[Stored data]
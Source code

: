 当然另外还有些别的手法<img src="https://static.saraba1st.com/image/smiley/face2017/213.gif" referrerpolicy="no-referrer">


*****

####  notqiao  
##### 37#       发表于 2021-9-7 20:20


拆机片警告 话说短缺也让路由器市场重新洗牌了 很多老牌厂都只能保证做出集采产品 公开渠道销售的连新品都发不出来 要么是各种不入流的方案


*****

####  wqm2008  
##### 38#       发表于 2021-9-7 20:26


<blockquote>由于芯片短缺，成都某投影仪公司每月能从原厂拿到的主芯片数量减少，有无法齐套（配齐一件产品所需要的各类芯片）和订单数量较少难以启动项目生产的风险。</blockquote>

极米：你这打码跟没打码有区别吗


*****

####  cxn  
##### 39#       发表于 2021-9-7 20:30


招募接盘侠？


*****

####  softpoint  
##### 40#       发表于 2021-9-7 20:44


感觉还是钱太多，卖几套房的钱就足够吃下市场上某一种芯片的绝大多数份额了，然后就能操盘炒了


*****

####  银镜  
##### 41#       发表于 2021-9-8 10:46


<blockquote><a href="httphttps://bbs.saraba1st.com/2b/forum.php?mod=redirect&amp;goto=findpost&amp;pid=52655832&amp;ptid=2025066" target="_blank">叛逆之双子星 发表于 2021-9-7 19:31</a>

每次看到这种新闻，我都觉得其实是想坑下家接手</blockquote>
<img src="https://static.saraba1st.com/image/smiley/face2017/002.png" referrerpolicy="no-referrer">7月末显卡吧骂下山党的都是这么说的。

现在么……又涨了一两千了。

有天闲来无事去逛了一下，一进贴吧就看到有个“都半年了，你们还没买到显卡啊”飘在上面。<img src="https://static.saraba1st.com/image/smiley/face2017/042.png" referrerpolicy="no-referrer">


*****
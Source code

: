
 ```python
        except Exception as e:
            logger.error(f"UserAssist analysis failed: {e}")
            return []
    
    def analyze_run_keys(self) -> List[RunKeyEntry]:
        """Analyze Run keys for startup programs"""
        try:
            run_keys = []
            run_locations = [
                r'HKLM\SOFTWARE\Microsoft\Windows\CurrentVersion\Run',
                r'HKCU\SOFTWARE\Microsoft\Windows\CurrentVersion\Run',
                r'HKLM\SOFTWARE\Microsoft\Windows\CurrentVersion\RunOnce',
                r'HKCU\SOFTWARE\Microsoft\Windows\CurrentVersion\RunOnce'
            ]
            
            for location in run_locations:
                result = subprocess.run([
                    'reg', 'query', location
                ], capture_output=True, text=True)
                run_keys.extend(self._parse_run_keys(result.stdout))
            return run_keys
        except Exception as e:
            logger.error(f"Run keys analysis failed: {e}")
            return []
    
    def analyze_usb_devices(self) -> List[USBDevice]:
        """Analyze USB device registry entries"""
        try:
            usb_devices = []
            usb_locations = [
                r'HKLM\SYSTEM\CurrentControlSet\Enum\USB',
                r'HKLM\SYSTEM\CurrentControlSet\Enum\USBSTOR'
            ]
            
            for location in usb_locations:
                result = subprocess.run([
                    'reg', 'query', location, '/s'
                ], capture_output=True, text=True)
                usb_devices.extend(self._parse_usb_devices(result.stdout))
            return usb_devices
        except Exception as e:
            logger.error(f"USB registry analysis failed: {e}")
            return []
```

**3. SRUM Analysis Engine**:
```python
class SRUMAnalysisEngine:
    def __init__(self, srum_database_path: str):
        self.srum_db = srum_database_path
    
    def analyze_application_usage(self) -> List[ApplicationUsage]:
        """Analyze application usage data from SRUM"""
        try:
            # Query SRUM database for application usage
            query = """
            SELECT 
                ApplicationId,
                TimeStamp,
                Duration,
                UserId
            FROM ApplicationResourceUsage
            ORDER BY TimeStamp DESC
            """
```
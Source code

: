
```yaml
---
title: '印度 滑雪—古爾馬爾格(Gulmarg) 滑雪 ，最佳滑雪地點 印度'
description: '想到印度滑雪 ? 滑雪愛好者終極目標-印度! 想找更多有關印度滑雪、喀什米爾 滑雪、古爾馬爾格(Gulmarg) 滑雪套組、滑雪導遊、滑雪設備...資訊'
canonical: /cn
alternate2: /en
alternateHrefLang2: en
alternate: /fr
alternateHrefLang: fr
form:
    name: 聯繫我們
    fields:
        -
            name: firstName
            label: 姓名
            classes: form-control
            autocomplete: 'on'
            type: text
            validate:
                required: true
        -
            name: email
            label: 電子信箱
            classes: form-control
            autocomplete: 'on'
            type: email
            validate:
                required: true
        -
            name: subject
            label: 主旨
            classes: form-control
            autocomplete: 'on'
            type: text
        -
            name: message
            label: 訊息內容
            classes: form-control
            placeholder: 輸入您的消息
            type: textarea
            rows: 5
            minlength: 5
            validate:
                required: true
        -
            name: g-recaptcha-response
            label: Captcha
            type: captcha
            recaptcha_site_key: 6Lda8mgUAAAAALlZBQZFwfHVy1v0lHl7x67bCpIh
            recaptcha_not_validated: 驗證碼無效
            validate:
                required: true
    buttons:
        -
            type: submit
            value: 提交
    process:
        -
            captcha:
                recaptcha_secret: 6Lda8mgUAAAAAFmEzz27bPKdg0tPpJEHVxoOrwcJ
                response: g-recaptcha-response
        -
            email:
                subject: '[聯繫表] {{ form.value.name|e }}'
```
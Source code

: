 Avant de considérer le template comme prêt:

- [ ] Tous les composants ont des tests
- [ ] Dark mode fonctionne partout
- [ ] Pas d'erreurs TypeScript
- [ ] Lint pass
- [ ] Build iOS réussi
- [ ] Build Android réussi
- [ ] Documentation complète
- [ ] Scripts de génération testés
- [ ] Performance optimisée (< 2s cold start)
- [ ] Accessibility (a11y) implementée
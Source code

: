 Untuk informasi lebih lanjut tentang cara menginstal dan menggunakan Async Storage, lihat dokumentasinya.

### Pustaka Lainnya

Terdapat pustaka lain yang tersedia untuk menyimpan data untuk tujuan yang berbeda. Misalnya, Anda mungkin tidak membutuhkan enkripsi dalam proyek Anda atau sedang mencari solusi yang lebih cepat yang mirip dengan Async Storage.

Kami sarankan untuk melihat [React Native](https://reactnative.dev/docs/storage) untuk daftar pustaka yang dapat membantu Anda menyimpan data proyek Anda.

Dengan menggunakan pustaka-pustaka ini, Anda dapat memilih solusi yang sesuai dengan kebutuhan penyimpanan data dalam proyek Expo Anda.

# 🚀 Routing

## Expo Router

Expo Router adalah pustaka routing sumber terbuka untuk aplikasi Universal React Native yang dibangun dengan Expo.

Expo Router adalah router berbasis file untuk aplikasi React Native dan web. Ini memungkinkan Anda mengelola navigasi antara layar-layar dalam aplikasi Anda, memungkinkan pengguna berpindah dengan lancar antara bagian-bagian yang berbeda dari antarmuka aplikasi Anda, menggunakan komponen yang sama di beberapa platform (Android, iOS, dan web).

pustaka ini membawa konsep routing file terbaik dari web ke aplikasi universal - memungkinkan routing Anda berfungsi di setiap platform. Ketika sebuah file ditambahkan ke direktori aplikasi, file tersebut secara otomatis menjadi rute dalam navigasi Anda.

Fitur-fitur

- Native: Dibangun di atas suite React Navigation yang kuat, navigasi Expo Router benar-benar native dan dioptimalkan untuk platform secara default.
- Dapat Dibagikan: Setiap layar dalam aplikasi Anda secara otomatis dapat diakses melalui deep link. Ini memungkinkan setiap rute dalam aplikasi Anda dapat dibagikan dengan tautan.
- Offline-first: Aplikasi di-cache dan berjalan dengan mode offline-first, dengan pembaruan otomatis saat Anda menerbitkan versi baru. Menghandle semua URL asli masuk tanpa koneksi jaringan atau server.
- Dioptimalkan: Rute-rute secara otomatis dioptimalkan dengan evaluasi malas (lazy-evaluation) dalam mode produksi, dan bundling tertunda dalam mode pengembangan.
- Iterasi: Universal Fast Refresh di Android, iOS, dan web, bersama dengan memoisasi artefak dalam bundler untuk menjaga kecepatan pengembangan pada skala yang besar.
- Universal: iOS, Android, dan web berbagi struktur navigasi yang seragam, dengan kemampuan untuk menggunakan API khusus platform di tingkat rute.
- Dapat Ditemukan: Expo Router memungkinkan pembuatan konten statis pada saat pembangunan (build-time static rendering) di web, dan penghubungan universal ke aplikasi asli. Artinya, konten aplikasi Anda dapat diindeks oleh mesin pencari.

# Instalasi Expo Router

_TO DO_: Reproduce the lines of the entries above from the one with "Dengan menggunakan pustaka-pustaka" to the one with "Fitur-fitur", both included, exactly and without any other line.

_EXERCISE ANSWER_:
Dengan menggunakan pustaka-pustaka ini, Anda dapat memilih solusi yang sesuai dengan kebutuhan penyimpanan data dalam proyek Expo Anda.

# 🚀 Routing

## Expo Router

Expo Router adalah pustaka routing sumber terbuka untuk aplikasi Universal React Native yang dibangun dengan Expo.

Expo Router adalah router berbasis file untuk aplikasi React Native dan web. Ini memungkinkan Anda mengelola navigasi antara layar-layar dalam aplikasi Anda, memungkinkan pengguna berpindah dengan lancar antara bagian-bagian yang berbeda dari antarmuka aplikasi Anda, menggunakan komponen yang sama di beberapa platform (Android, iOS, dan web).

pustaka ini membawa konsep routing file terbaik dari web ke aplikasi universal - memungkinkan routing Anda berfungsi di setiap platform. Ketika sebuah file ditambahkan ke direktori aplikasi, file tersebut secara otomatis menjadi rute dalam navigasi Anda.

Fitur-fitur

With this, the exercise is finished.